### TASK MATERIAL
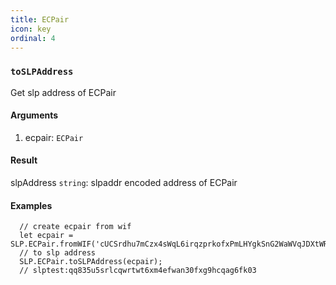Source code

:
 ```yaml
---
title: ECPair
icon: key
ordinal: 4
---
```


### `toSLPAddress`

Get slp address of ECPair

#### Arguments

1.  ecpair: `ECPair`

#### Result

slpAddress `string`: slpaddr encoded address of ECPair

#### Examples

      // create ecpair from wif
      let ecpair = SLP.ECPair.fromWIF('cUCSrdhu7mCzx4sWqL6irqzprkofxPmLHYgkSnG2WaWVqJDXtWRS')
      // to slp address
      SLP.ECPair.toSLPAddress(ecpair);
      // slptest:qq835u5srlcqwrtwt6xm4efwan30fxg9hcqag6fk03
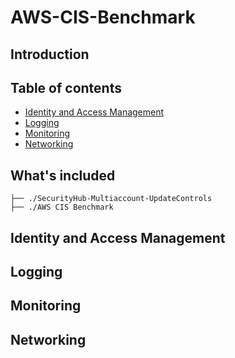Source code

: # AWS-CIS-Benchmark
## Introduction 

## Table of contents

- [Identity and Access Management](#Identity-and-Access-Management)
- [Logging](#Logging)
- [Monitoring](#Monitoring)
- [Networking](#Networking)


## What's included
```
├── ./SecurityHub-Multiaccount-UpdateControls
├── ./AWS CIS Benchmark
```

## Identity and Access Management
## Logging
## Monitoring
## Networking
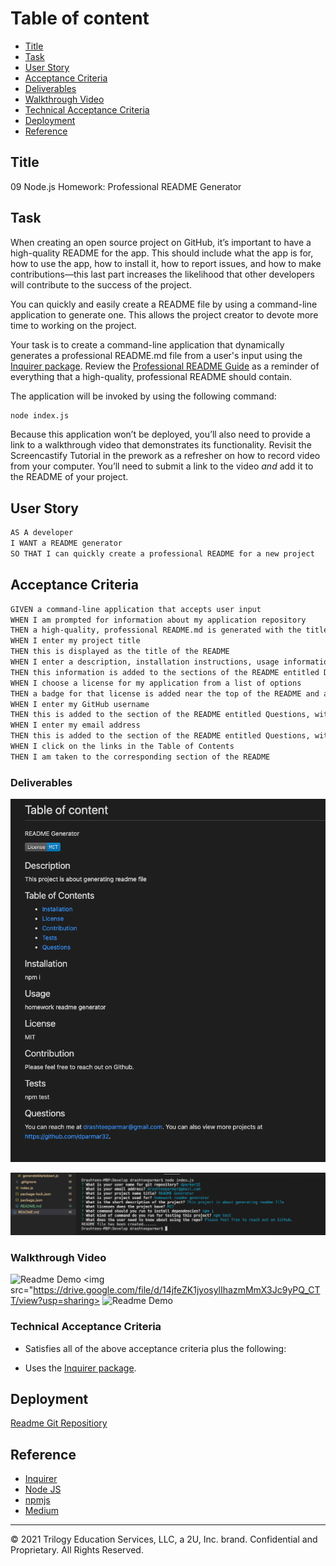 
# Table of content
- [Title](#title)
- [Task](#task)
- [User Story](#userstory)
- [Acceptance Criteria](#acceptance-criteria)
- [Deliverables](#deliverables)
- [Walkthrough Video](#walkthrough-video)
- [Technical Acceptance Criteria](#technicalAcceptanceCriteria)
- [Deployment](#deployment)
- [Reference](#reference)


## Title
09 Node.js Homework: Professional README Generator

##  Task

When creating an open source project on GitHub, it’s important to have a high-quality README for the app. This should include what the app is for, how to use the app, how to install it, how to report issues, and how to make contributions&mdash;this last part increases the likelihood that other developers will contribute to the success of the project. 

You can quickly and easily create a README file by using a command-line application to generate one. This allows the project creator to devote more time to working on the project.

Your task is to create a command-line application that dynamically generates a professional README.md file from a user's input using the [Inquirer package](https://www.npmjs.com/package/inquirer). Review the [Professional README Guide](https://coding-boot-camp.github.io/full-stack/github/professional-readme-guide) as a reminder of everything that a high-quality, professional README should contain. 

The application will be invoked by using the following command:

```bash
node index.js
```

Because this application won’t be deployed, you’ll also need to provide a link to a walkthrough video that demonstrates its functionality. Revisit the Screencastify Tutorial in the prework as a refresher on how to record video from your computer. You’ll need to submit a link to the video _and_ add it to the README of your project.


## User Story

```md
AS A developer
I WANT a README generator
SO THAT I can quickly create a professional README for a new project
```

## Acceptance Criteria

```md
GIVEN a command-line application that accepts user input
WHEN I am prompted for information about my application repository
THEN a high-quality, professional README.md is generated with the title of my project and sections entitled Description, Table of Contents, Installation, Usage, License, Contributing, Tests, and Questions
WHEN I enter my project title
THEN this is displayed as the title of the README
WHEN I enter a description, installation instructions, usage information, contribution guidelines, and test instructions
THEN this information is added to the sections of the README entitled Description, Installation, Usage, Contributing, and Tests
WHEN I choose a license for my application from a list of options
THEN a badge for that license is added near the top of the README and a notice is added to the section of the README entitled License that explains which license the application is covered under
WHEN I enter my GitHub username
THEN this is added to the section of the README entitled Questions, with a link to my GitHub profile
WHEN I enter my email address
THEN this is added to the section of the README entitled Questions, with instructions on how to reach me with additional questions
WHEN I click on the links in the Table of Contents
THEN I am taken to the corresponding section of the README
```


### Deliverables

![A sample README generated using the application must be submitted.](./Develop/asset/display/SampleReadme.png)

 ![question generated](./Develop/asset/display/readmeGen.png)

### Walkthrough Video

![Readme Demo](./Develop/asset/display/readmeFinal.gif)
<img src="https://drive.google.com/file/d/14jfeZK1jyosylIhazmMmX3Jc9yPQ_CTT/view?usp=sharing>
![Readme Demo](https://drive.google.com/file/d/14jfeZK1jyosylIhazmMmX3Jc9yPQ_CTT/view?usp=sharing)
### Technical Acceptance Criteria

* Satisfies all of the above acceptance criteria plus the following:

* Uses the [Inquirer package](https://www.npmjs.com/package/inquirer).

## Deployment
[Readme Git Repositiory](https://github.com/dparmar32/readme-generator/)


## Reference
- [Inquirer](https://www.npmjs.com/package/inquirer)
- [Node JS](https://nodejs.org/en/docs/)
- [npmjs](https://www.npmjs.com/)
- [Medium](https://korzio.medium.com/node-cli-with-commander-and-inquirer-3eacc0086e7c)

---

© 2021 Trilogy Education Services, LLC, a 2U, Inc. brand. Confidential and Proprietary. All Rights Reserved.


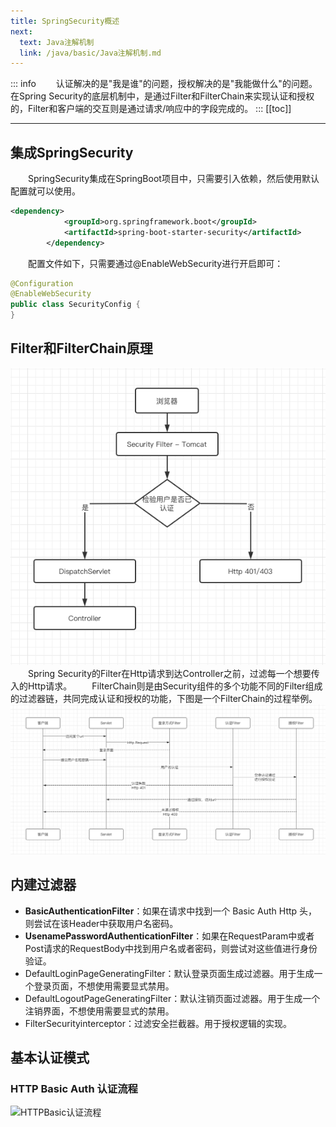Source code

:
 ```yaml
---
title: SpringSecurity概述
next:
  text: Java注解机制
  link: /java/basic/Java注解机制.md
---
```

::: info
&#8195;&#8195;认证解决的是"我是谁"的问题，授权解决的是"我能做什么"的问题。在Spring Security的底层机制中，是通过Filter和FilterChain来实现认证和授权的，Filter和客户端的交互则是通过请求/响应中的字段完成的。
:::
[[toc]]
***

## 集成SpringSecurity
&#8195;&#8195;SpringSecurity集成在SpringBoot项目中，只需要引入依赖，然后使用默认配置就可以使用。
```xml 
<dependency>
            <groupId>org.springframework.boot</groupId>
            <artifactId>spring-boot-starter-security</artifactId>
        </dependency>
```
&#8195;&#8195;配置文件如下，只需要通过@EnableWebSecurity进行开启即可：
```java 
@Configuration
@EnableWebSecurity
public class SecurityConfig {
}
```

## Filter和FilterChain原理
![Filter原理](/images/microservice/auth/Filter原理.png)
&#8195;&#8195;Spring Security的Filter在Http请求到达Controller之前，过滤每一个想要传入的Http请求。
&#8195;&#8195;FilterChain则是由Security组件的多个功能不同的Filter组成的过滤器链，共同完成认证和授权的功能，下图是一个FilterChain的过程举例。
![FilterChain原理](/images/microservice/auth/FilterChain原理.png)

## 内建过滤器
- **BasicAuthenticationFilter**：如果在请求中找到一个 Basic Auth Http 头，则尝试在该Header中获取用户名密码。
- **UsenamePasswordAuthenticationFilter**：如果在RequestParam中或者Post请求的RequestBody中找到用户名或者密码，则尝试对这些值进行身份验证。
- DefaultLoginPageGeneratingFilter：默认登录页面生成过滤器。用于生成一个登录页面，不想使用需要显式禁用。
- DefaultLogoutPageGeneratingFilter：默认注销页面过滤器。用于生成一个注销界面，不想使用需要显式的禁用。
- FilterSecurityinterceptor：过滤安全拦截器。用于授权逻辑的实现。


## 基本认证模式
### HTTP Basic Auth 认证流程
![HTTPBasic认证流程](/images/microservice/auth/HTTPBasic认证流程.png)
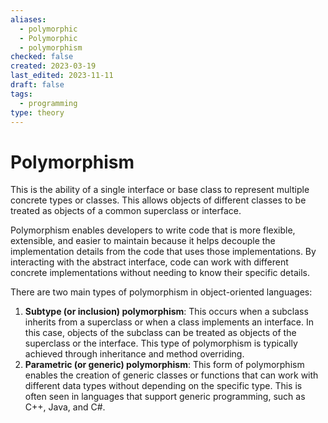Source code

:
 ```yaml
---
aliases:
  - polymorphic
  - Polymorphic
  - polymorphism
checked: false
created: 2023-03-19
last_edited: 2023-11-11
draft: false
tags:
  - programming
type: theory
---
```

# Polymorphism

This is the ability of a single interface or base class to represent multiple concrete types or classes. This allows objects of different classes to be treated as objects of a common superclass or interface.

Polymorphism enables developers to write code that is more flexible, extensible, and easier to maintain because it helps decouple the implementation details from the code that uses those implementations. By interacting with the abstract interface, code can work with different concrete implementations without needing to know their specific details.

There are two main types of polymorphism in object-oriented languages:

1.  **Subtype (or inclusion) polymorphism**: This occurs when a subclass inherits from a superclass or when a class implements an interface. In this case, objects of the subclass can be treated as objects of the superclass or the interface. This type of polymorphism is typically achieved through inheritance and method overriding.
2.  **Parametric (or generic) polymorphism**: This form of polymorphism enables the creation of generic classes or functions that can work with different data types without depending on the specific type. This is often seen in languages that support generic programming, such as C++, Java, and C#.
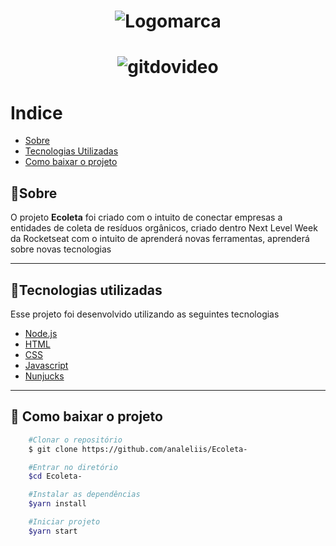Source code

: <h1 align="center">
  <img src="https://ik.imagekit.io/uucjbwp1w2/logo_PiFWFKdFy.svg" alt="Logomarca">
</h1>


<h1 align="center">
  <img src="https://ik.imagekit.io/uucjbwp1w2/Ecoleta_f7xJpxy-x.gif" alt="gitdovideo">
</h1>

# Indice
- [Sobre](#-sobre)  <!--Link para direcionar pro contéudo dentro da pagiana-->
- [Tecnologias Utilizadas ](#-tecnologias-utilizadas)
- [Como baixar o projeto  ](#-como-baixar-o-projeto)

## 🔖Sobre
O projeto **Ecoleta** foi criado com o intuito de conectar empresas a entidades de coleta de resíduos orgânicos, criado dentro  Next Level Week da Rocketseat com o intuito de aprenderá novas ferramentas, aprenderá sobre novas tecnologias

---

## 🚀Tecnologias utilizadas

Esse projeto foi desenvolvido utilizando as seguintes tecnologias

- [Node.js](https://https://nodejs.org/en/)  <!--link-->
- [HTML](https://www.w3schools.com/html/)
- [CSS](https://www.w3schools.com/css/default.asp)
- [Javascript](https://www.w3schools.com/js/default.asp)
- [Nunjucks](https://mozilla.github.io/nunjucks/) 

---

## 📂 Como baixar o projeto

```bash
    #Clonar o repositório
    $ git clone https://github.com/analeliis/Ecoleta-

    #Entrar no diretório
    $cd Ecoleta-

    #Instalar as dependências
    $yarn install

    #Iniciar projeto
    $yarn start
```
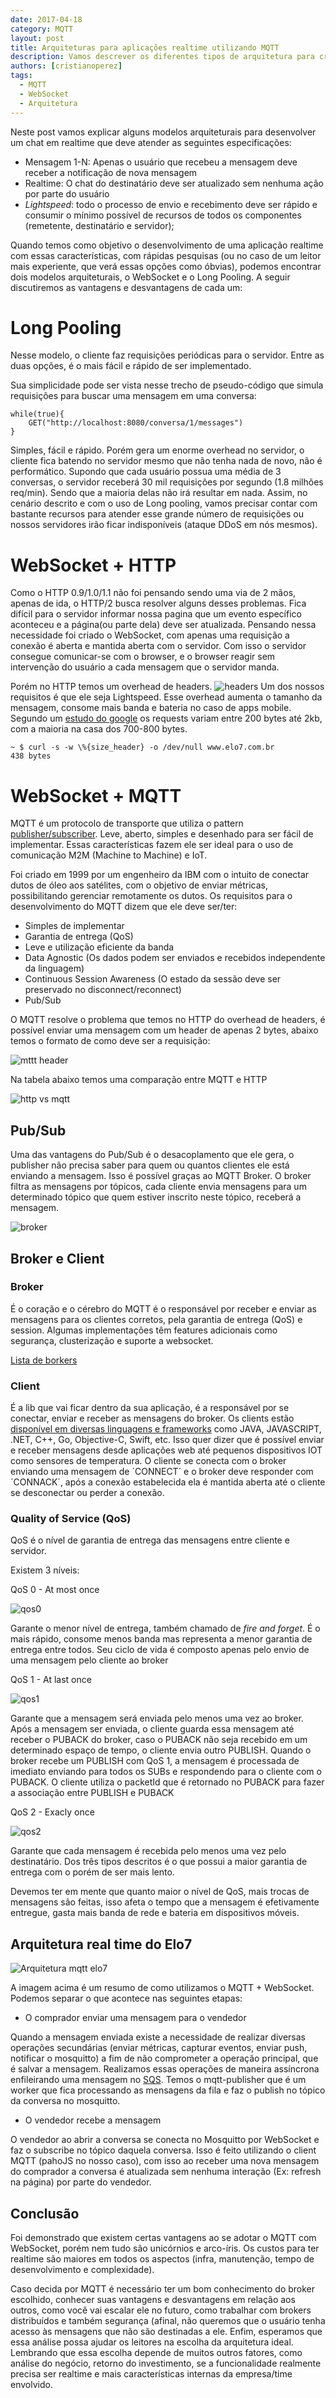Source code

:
 ```yaml
---
date: 2017-04-18
category: MQTT
layout: post
title: Arquiteturas para aplicações realtime utilizando MQTT
description: Vamos descrever os diferentes tipos de arquitetura para criação de aplicações realtime e suas vantagens e desvantagens em relação ao MQTT
authors: [cristianoperez]
tags:
  - MQTT
  - WebSocket
  - Arquitetura
---
```

Neste post vamos explicar alguns modelos arquiteturais para desenvolver um chat em realtime que deve atender as seguintes especificações:
* Mensagem 1-N: Apenas o usuário que recebeu a mensagem deve receber a notificação de nova mensagem
* Realtime: O chat do destinatário deve ser atualizado sem nenhuma ação por parte do usuário
* *Lightspeed*: todo o processo de envio e recebimento deve ser rápido e consumir o mínimo possível de recursos de todos os componentes (remetente, destinatário e servidor);

 Quando temos como objetivo o desenvolvimento de uma aplicação realtime com essas características, com rápidas pesquisas (ou no caso de um leitor mais experiente, que verá essas opções como óbvias), podemos encontrar dois modelos arquiteturais, o WebSocket e o Long Pooling. A seguir discutiremos as vantagens e desvantagens de cada um:

# Long Pooling

Nesse modelo, o cliente faz requisições periódicas para o servidor. Entre as duas opções, é o mais fácil e rápido de ser implementado.

Sua simplicidade pode ser vista nesse trecho de pseudo-código que simula requisições para buscar uma mensagem em uma conversa:
```
while(true){
	GET("http://localhost:8080/conversa/1/messages")
}
```

Simples, fácil e rápido. Porém gera um enorme overhead no servidor, o cliente fica batendo no servidor mesmo que não tenha nada de novo, não é performático. Supondo que cada usuário possua uma média de 3 conversas, o servidor receberá 30 mil requisições por segundo (1.8 milhões req/min). Sendo que a maioria delas não irá resultar em nada. Assim, no cenário descrito e com o uso de Long pooling, vamos precisar contar com bastante recursos para atender esse grande número de requisições ou nossos servidores irão ficar indisponíveis (ataque DDoS em nós mesmos).

# WebSocket + HTTP

Como o HTTP 0.9/1.0/1.1 não foi pensando sendo uma via de 2 mãos, apenas de ida, o HTTP/2 busca resolver alguns desses problemas. Fica difícil para o servidor informar nossa pagina que um evento específico aconteceu e a página(ou parte dela) deve ser atualizada. Pensando nessa necessidade foi criado o WebSocket, com apenas uma requisição a conexão é aberta e mantida aberta com o servidor.
Com isso o servidor consegue comunicar-se com o browser, e o browser reagir sem intervenção do usuário a cada mensagem que o servidor manda.

Porém no HTTP temos um overhead de headers.
![headers](../images/mqtt-6.png)
Um dos nossos requisitos é que ele seja Lightspeed. Esse overhead aumenta o tamanho da mensagem, consome mais banda e bateria no caso de apps mobile. Segundo um [estudo do google](http://dev.chromium.org/spdy/spdy-whitepaper) os requests variam entre 200 bytes até 2kb, com a maioria na casa dos 700-800 bytes.
```
~ $ curl -s -w \%{size_header} -o /dev/null www.elo7.com.br
438 bytes
```

# WebSocket + MQTT


MQTT é um protocolo de transporte que utiliza o pattern [publisher/subscriber](https://en.wikipedia.org/wiki/Publish%E2%80%93subscribe_pattern). Leve, aberto, simples e desenhado para ser fácil de implementar. Essas características fazem ele ser ideal para o uso de comunicação M2M (Machine to Machine) e IoT.

Foi criado em 1999 por um engenheiro da IBM com o intuito de conectar dutos de óleo aos satélites, com o objetivo de enviar métricas, possibilitando gerenciar remotamente os dutos. Os requisitos para o desenvolvimento do MQTT dizem que ele deve ser/ter:
* Simples de implementar
* Garantia de entrega (QoS)
* Leve e utilização eficiente da banda
* Data Agnostic (Os dados podem ser enviados e recebidos independente da linguagem)
* Continuous Session Awareness (O estado da sessão deve ser preservado no disconnect/reconnect)
* Pub/Sub

O MQTT resolve o problema que temos no HTTP do overhead de headers, é possível enviar uma mensagem com um header de apenas 2 bytes, abaixo temos o formato de como deve ser a requisição:

![mttt header](../images/mqtt-7.jpg)

Na tabela abaixo temos uma comparação entre MQTT e HTTP

![http vs mqtt](../images/mqtt-5.png)

## Pub/Sub

Uma das vantagens do Pub/Sub é o desacoplamento que ele gera, o publisher não precisa saber para quem ou quantos clientes ele está enviando a mensagem. Isso é possível graças ao MQTT Broker. O broker filtra as mensagens por tópicos, cada cliente envia mensagens para um determinado tópico que quem estiver inscrito neste tópico, receberá a mensagem.

![broker](http://www.hivemq.com/wp-content/uploads/Screen-Shot-2014-10-22-at-12.21.07.png)

## Broker e Client
### Broker
É o coração e o cérebro do MQTT é o responsável por receber e enviar as mensagens para os clientes corretos, pela garantia de entrega (QoS) e session. Algumas implementações têm features adicionais como segurança, clusterização e suporte a websocket.

[Lista de borkers](https://github.com/mqtt/mqtt.github.io/wiki/brokers)

### Client
É a lib que vai ficar dentro da sua aplicação, é a responsável por se conectar, enviar e receber as mensagens do broker. Os clients estão [disponível em diversas linguagens e frameworks](https://github.com/mqtt/mqtt.github.io/wiki/libraries) como JAVA, JAVASCRIPT, .NET, C++, Go, Objective-C, Swift, etc. Isso quer dizer que é possível enviar e receber mensagens desde aplicações web até pequenos dispositivos IOT como sensores de temperatura. O cliente se conecta com o broker enviando uma mensagem de ´CONNECT´ e o broker deve responder com ´CONNACK´, após a conexão estabelecida ela é mantida aberta até o cliente se desconectar ou perder a conexão.

### Quality of Service (QoS)
QoS é o nível de garantia de entrega das mensagens entre cliente e servidor.

Existem 3 níveis:

QoS 0 - At most once

![qos0](../images/mqtt-1.png)

Garante o menor nível de entrega, também chamado de *fire and forget*. É o mais rápido, consome menos banda mas representa a menor garantia de entrega entre todos. Seu ciclo de vida é composto apenas pelo envio de uma mensagem pelo cliente ao broker


QoS 1 - At last once

![qos1](../images/mqtt-2.png)

Garante que a mensagem será enviada pelo menos uma vez ao broker. Após a mensagem ser enviada, o cliente guarda essa mensagem até receber o PUBACK do broker, caso o PUBACK não seja recebido em um determinado espaço de tempo, o cliente envia outro PUBLISH. Quando o broker recebe um PUBLISH com QoS 1, a mensagem é processada de imediato enviando para todos os SUBs e respondendo para o cliente com o PUBACK.
O cliente utiliza o packetId que é retornado no PUBACK para fazer a associação entre PUBLISH e PUBACK


QoS 2 - Exacly once

![qos2](../images/mqtt-3.png)

Garante que cada mensagem é recebida pelo menos uma vez pelo destinatário. Dos três tipos descritos é o que possui a maior garantia de entrega com o porém de ser mais lento.


Devemos ter em mente que quanto maior o nível de QoS, mais trocas de mensagens são feitas, isso afeta o tempo que a mensagem é efetivamente entregue, gasta mais banda de rede e bateria em dispositivos móveis.


## Arquitetura real time do Elo7

![Arquitetura mqtt elo7](../images/mqtt-4.png)

A imagem acima é um resumo de como utilizamos o MQTT + WebSocket. Podemos separar o que acontece nas seguintes etapas:

- O comprador enviar uma mensagem para o vendedor

Quando a mensagem enviada existe a necessidade de realizar diversas operações secundárias (enviar métricas, capturar eventos, enviar push, notificar o mosquitto) a fim de não comprometer a operação principal, que é salvar a mensagem.
Realizamos essas operações de maneira assíncrona enfileirando uma mensagem no [SQS](https://aws.amazon.com/pt/sqs/). Temos o mqtt-publisher que é um worker que fica processando as mensagens da fila e faz o publish no tópico da conversa no mosquitto.

- O vendedor recebe a mensagem

O vendedor ao abrir a conversa se conecta no Mosquitto por WebSocket e faz o subscribe no tópico daquela conversa. Isso é feito utilizando o client MQTT (pahoJS no nosso caso), com isso ao receber uma nova mensagem do comprador a conversa é atualizada sem nenhuma interação (Ex: refresh na página) por parte do vendedor.

## Conclusão

Foi demonstrado que existem certas vantagens ao se adotar o MQTT com WebSocket, porém nem tudo são unicórnios e arco-íris. Os custos para ter realtime são maiores em todos os aspectos (infra, manutenção, tempo de desenvolvimento e complexidade).

Caso decida por MQTT é necessário ter um bom conhecimento do broker escolhido, conhecer suas vantagens e desvantagens em relação aos outros, como você vai escalar ele no futuro, como trabalhar com brokers distribuídos e também segurança (afinal, não queremos que o usuário tenha acesso às mensagens que não são destinadas a ele.
Enfim, esperamos que essa análise possa ajudar os leitores na escolha da arquitetura ideal. Lembrando que essa escolha depende de muitos outros fatores, como análise do negócio, retorno do investimento, se a funcionalidade realmente precisa ser realtime e mais características internas da empresa/time envolvido.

### WHAT TO DO
Copy each line above containing the string "menos".

### RESPONSE FOR THIS EXERCISE
Garante o menor nível de entrega, também chamado de *fire and forget*. É o mais rápido, consome menos banda mas representa a menor garantia de entrega entre todos. Seu ciclo de vida é composto apenas pelo envio de uma mensagem pelo cliente ao broker
Garante que a mensagem será enviada pelo menos uma vez ao broker. Após a mensagem ser enviada, o cliente guarda essa mensagem até receber o PUBACK do broker, caso o PUBACK não seja recebido em um determinado espaço de tempo, o cliente envia outro PUBLISH. Quando o broker recebe um PUBLISH com QoS 1, a mensagem é processada de imediato enviando para todos os SUBs e respondendo para o cliente com o PUBACK.
Garante que cada mensagem é recebida pelo menos uma vez pelo destinatário. Dos três tipos descritos é o que possui a maior garantia de entrega com o porém de ser mais lento.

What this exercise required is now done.